Task prompt:
In this exercise, the entries below are to be transcribed exactly, line by line.
Data section START
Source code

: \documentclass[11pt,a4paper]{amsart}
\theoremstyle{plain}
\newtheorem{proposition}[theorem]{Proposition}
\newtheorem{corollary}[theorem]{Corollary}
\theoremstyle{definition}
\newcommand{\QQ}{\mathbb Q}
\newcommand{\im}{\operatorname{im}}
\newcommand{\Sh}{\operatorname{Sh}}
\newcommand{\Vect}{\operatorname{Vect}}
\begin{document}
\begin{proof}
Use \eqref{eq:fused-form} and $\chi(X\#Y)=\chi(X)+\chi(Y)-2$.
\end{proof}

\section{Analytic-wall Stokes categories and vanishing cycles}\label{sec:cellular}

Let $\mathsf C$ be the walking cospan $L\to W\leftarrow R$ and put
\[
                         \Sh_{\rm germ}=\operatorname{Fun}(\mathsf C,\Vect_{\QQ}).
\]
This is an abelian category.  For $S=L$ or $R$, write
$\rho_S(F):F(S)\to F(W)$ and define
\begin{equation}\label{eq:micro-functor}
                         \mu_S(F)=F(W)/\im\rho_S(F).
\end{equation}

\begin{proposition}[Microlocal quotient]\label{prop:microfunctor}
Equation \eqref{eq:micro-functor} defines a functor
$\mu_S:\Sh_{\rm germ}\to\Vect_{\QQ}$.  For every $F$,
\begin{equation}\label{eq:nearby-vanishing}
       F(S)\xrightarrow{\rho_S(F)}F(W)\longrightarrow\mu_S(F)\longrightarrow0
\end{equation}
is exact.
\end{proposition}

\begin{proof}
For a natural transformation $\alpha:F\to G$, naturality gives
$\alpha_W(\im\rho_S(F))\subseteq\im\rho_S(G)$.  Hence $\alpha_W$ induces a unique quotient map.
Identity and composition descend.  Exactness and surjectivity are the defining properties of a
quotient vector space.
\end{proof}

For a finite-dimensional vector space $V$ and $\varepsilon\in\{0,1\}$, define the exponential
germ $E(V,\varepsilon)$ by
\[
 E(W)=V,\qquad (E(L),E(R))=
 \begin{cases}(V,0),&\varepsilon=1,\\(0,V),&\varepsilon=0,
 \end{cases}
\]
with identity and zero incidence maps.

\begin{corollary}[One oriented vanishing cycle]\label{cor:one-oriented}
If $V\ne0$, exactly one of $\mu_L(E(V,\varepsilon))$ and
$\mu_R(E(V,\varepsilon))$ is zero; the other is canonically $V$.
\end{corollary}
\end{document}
Data section END
Exercise answer:
Source code

: \documentclass[11pt,a4paper]{amsart}
\theoremstyle{plain}
\newtheorem{proposition}[theorem]{Proposition}
\newtheorem{corollary}[theorem]{Corollary}
\theoremstyle{definition}
\newcommand{\QQ}{\mathbb Q}
\newcommand{\im}{\operatorname{im}}
\newcommand{\Sh}{\operatorname{Sh}}
\newcommand{\Vect}{\operatorname{Vect}}
\begin{document}
\begin{proof}
Use \eqref{eq:fused-form} and $\chi(X\#Y)=\chi(X)+\chi(Y)-2$.
\end{proof}

\section{Analytic-wall Stokes categories and vanishing cycles}\label{sec:cellular}

Let $\mathsf C$ be the walking cospan $L\to W\leftarrow R$ and put
\[
                         \Sh_{\rm germ}=\operatorname{Fun}(\mathsf C,\Vect_{\QQ}).
\]
This is an abelian category.  For $S=L$ or $R$, write
$\rho_S(F):F(S)\to F(W)$ and define
\begin{equation}\label{eq:micro-functor}
                         \mu_S(F)=F(W)/\im\rho_S(F).
\end{equation}

\begin{proposition}[Microlocal quotient]\label{prop:microfunctor}
Equation \eqref{eq:micro-functor} defines a functor
$\mu_S:\Sh_{\rm germ}\to\Vect_{\QQ}$.  For every $F$,
\begin{equation}\label{eq:nearby-vanishing}
       F(S)\xrightarrow{\rho_S(F)}F(W)\longrightarrow\mu_S(F)\longrightarrow0
\end{equation}
is exact.
\end{proposition}

\begin{proof}
For a natural transformation $\alpha:F\to G$, naturality gives
$\alpha_W(\im\rho_S(F))\subseteq\im\rho_S(G)$.  Hence $\alpha_W$ induces a unique quotient map.
Identity and composition descend.  Exactness and surjectivity are the defining properties of a
quotient vector space.
\end{proof}

For a finite-dimensional vector space $V$ and $\varepsilon\in\{0,1\}$, define the exponential
germ $E(V,\varepsilon)$ by
\[
 E(W)=V,\qquad (E(L),E(R))=
 \begin{cases}(V,0),&\varepsilon=1,\\(0,V),&\varepsilon=0,
 \end{cases}
\]
with identity and zero incidence maps.

\begin{corollary}[One oriented vanishing cycle]\label{cor:one-oriented}
If $V\ne0$, exactly one of $\mu_L(E(V,\varepsilon))$ and
$\mu_R(E(V,\varepsilon))$ is zero; the other is canonically $V$.
\end{corollary}
\end{document}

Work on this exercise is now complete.